M. Sardou est victime d’un malentendu. À force d’en exiger ce qui lui manque, on finit par détester ou méconnaître ce qu’il possède. Pendant que le bon Labiche s’empare de la Comédie-Française, où il ne faut pas désespérer de voir introniser quelque jour la Cagnotte, l’agile dextérité des Pattes de mouche est honnie, et l’éclat de rire de Divorçons n’adoucit plus nos cœurs ingrats. Le Juif Polonais emplit notre première scène de sa féerique médiocrité, pendant que Patrie est exilée sur les hauteurs de Belleville ou de Montmartre. Le vaudeville, où M. Sardou triomphe, et le mélodrame, où il excelle, ne le protègent plus guère contre de rigoureuses préventions. Et pourtant, son talent ne fuit pas la lumière. Sa fécondité même et cette faculté d’adaptation aux diverses spécialités des théâtres jadis rentes par ses ouvrages, suffiraient, avec un peu de bonne volonté, à dissiper une équivoque fâcheuse, qui se perpétue.

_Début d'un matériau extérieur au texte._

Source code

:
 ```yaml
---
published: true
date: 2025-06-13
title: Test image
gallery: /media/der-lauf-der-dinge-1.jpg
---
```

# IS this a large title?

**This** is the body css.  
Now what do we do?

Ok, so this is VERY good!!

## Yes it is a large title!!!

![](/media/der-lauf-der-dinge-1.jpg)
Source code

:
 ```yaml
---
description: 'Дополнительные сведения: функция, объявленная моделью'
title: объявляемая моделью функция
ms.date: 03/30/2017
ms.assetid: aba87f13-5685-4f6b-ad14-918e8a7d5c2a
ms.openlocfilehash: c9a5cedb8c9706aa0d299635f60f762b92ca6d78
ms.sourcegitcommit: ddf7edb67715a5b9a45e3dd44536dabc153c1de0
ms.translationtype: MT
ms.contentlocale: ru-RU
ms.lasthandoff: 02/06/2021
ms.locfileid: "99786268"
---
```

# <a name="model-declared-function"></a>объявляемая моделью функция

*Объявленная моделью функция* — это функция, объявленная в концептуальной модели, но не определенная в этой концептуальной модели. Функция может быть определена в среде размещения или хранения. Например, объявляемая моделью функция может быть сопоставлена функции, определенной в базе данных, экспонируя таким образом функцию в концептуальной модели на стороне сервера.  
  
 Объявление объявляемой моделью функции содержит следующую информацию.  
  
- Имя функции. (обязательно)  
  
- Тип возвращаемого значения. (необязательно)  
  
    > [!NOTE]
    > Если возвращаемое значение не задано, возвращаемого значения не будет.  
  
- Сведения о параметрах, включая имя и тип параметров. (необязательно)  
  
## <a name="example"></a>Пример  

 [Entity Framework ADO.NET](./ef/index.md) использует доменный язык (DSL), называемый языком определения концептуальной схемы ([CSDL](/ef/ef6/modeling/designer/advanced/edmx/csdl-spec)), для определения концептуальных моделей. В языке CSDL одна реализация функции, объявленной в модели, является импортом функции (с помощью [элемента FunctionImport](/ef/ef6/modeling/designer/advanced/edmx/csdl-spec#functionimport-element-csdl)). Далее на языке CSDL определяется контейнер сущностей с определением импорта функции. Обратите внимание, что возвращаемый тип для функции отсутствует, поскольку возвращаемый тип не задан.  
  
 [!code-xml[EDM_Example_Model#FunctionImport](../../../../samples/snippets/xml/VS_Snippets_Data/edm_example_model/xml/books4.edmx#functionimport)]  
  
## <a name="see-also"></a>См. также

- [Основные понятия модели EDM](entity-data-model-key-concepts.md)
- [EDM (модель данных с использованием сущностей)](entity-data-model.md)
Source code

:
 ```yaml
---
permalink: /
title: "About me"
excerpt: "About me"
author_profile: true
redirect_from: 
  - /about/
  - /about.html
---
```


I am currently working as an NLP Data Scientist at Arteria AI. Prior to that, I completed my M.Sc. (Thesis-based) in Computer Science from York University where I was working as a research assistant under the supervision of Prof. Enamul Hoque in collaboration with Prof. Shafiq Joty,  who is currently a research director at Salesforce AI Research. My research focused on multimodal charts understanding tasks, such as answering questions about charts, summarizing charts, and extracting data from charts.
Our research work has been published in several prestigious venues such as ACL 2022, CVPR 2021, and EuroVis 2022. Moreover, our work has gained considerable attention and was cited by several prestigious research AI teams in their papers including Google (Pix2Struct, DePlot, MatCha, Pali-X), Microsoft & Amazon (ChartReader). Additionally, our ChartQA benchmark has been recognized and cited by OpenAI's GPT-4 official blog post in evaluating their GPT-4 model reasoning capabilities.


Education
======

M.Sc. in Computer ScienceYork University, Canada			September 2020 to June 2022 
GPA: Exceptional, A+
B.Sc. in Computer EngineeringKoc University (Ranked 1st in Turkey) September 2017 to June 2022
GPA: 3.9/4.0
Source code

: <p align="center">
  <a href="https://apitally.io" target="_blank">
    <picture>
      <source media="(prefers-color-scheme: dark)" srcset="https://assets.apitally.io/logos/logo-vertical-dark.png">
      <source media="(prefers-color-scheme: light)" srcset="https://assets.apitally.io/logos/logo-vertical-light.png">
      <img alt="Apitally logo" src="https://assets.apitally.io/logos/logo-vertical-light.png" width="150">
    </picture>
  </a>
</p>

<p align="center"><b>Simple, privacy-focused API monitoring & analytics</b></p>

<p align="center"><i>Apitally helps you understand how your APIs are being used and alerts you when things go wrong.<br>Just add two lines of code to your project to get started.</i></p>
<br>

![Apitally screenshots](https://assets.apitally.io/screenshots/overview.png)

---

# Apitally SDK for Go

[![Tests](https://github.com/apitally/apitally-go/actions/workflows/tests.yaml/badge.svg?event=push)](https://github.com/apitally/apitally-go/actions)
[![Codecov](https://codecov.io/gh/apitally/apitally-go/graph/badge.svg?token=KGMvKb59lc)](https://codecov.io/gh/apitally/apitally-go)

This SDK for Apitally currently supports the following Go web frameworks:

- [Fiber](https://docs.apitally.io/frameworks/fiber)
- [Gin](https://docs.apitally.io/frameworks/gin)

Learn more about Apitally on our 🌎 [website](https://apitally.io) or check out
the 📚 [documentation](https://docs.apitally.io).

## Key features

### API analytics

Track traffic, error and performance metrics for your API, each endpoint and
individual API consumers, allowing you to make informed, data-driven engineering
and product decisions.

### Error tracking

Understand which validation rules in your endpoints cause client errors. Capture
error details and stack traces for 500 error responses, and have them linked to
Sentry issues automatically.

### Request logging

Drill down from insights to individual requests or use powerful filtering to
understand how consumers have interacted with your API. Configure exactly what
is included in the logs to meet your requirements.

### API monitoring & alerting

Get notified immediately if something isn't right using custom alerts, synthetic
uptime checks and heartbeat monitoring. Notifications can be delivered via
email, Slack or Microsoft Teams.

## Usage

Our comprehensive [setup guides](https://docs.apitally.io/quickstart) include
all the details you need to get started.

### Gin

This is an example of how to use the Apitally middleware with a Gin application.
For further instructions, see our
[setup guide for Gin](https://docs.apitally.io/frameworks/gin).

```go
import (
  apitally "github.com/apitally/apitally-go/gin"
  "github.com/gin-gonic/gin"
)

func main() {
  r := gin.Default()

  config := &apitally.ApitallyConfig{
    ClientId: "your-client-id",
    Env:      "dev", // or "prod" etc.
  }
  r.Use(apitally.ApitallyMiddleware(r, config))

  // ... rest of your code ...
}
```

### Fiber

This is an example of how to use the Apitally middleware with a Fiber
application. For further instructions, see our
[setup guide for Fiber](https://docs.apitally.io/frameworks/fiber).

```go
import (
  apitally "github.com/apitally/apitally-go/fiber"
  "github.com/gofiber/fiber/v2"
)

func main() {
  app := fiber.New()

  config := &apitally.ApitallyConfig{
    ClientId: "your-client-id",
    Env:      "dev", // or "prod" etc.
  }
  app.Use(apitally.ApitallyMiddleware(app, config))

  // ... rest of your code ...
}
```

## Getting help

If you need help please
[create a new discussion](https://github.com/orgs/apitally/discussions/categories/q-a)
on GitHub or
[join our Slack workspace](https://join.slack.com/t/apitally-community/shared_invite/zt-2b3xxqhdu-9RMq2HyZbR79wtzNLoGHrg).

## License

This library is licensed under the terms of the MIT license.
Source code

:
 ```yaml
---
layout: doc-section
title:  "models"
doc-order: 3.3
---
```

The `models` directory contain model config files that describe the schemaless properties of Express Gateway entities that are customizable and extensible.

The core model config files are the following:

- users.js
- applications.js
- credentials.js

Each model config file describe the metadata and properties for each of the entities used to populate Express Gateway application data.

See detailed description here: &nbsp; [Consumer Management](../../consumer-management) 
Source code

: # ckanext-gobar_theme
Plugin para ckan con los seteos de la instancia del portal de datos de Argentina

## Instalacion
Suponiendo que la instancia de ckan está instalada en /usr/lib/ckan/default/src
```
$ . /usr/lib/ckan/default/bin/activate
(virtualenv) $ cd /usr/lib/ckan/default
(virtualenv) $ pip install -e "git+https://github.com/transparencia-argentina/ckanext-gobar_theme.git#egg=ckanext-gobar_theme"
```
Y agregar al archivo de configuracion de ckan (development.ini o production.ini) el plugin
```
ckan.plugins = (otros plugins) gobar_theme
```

Un homme s’est rencontré, qui doit sa première réputation à un subtil imbroglio, son plus vif succès à un vaudeville fantaisiste, son plus durable à un gros drame puissamment machiné ; qui a poussé sa pointe dans tous les genres, éventé toutes les modes, servi au public le plat du jour au plus favorable moment, depuis les petites drôleries à travestis (les Premières Armes de Figaro, Piccolino) jusqu’à la féerie, délice des petits enfants (Don Quichotte, le Crocodile), en passant par la bouffonnerie (les Pommes du Voisin) pour aboutir au spectacle archéologique (Théodora) ; qui, la même année, écrivit le Roi Carotte et Rabagas. Daniel Rochat et Marquise ; qui s’est deux fois laissé tenter par la pièce à thèse (Odette, Georgette) ; qui, placé malgré lui entre deux maîtres de la littérature dramatique, s’est efforcé à créer quelque chose qui est bien à lui, — pas tout à fait drame et non pas absolument comédie, plutôt comédie et drame ensemble, le plus souvent même vaudeville et mélodrame, ou mieux une variété hybride de l’un et de l’autre, — à quoi il a donné le nom expressif et synthétique de pièce : (Nos Intimes ; les Ganaches ; les Vieux Garçons ; la Famille Benoiton ; Nos bons Villageois, etc…) — et cet homme encore a pu composer des fantasmagories comme les Diables Noirs, un drame judiciaire, Ferréol, un drame russe, un drame américain, et, pour mettre un terme à cette évolution, que dis-je ? à ce tour du monde dramatique, incarner son talent toujours jeune, toujours fécond, dans la plus pathétique et la plus nomade des artistes contemporaines ; — et enfin ce même homme, aidé de cette incomparable interprète, a lancé son œuvre par delà les mers, naturalisé son nom dans toutes les langues, en Russie où il est très doux à entendre, en Allemagne où il se prononce un peu rudement, en Amérique où il prend des inflexions glorieuses, où il fait prime, où il résume et consacre tout le théâtre français ; — et la critique, et les lettrés, et la jeune école s’en étonnent ou s’en chagrinent, au lieu d’en être éclairés définitivement.

M. Sardou possède l’imagination, la divine imagination, capable de donner à des millions d’hommes le plaisir des yeux et des oreilles… On lui voudrait autre chose. On ne veut pas s’aviser, une fois, de réfléchir que tant d’œuvres, et si diverses, filles de la fantaisie, nées pour la joie ou l’émotion d’une heure, ne sauraient être en même temps inspirées de la vérité profonde et de l’austère observation. Cela est au-dessus de la condition humaine. La lumière ne lui pouvait apparaître de tous côtés à la fois. M. Sardou n’a pas eu le choix d’être, ou non, un observateur ; il ne l’est point. Il n’a pas répudié ce don, ne l’ayant jamais eu. Il imagine, il reconstitue, il combine avec bien de l’adresse. Cette imagination est presque un phénomène. Elle revêt toutes les apparences de la psychologie, de la vie ; elle attrape l’esprit sans peine ; elle met le feu à la verve ; elle brandit le spectre de la douleur ; ni le rire ni les larmes ne lui résistent ; elle va d’instinct aux situations amusantes ou pathétiques ; pour les ressources du métier et les machines de la scène, elle a joliment menuisé tout cela, c’est le fin du fin. Et c’est tout de même un plaisant spectacle que l’industrieux manège de cette faculté intrigante et suppléante, qui tire tout à soi, si souple et ingénieuse, qu’elle a pu donner l’illusion de l’art, et aussi de cette autre chose, qu’on lui demande en vain, et qui est l’âme même des artistes.


  1. Alexandre Dumas fils. Préface du Père prodigue.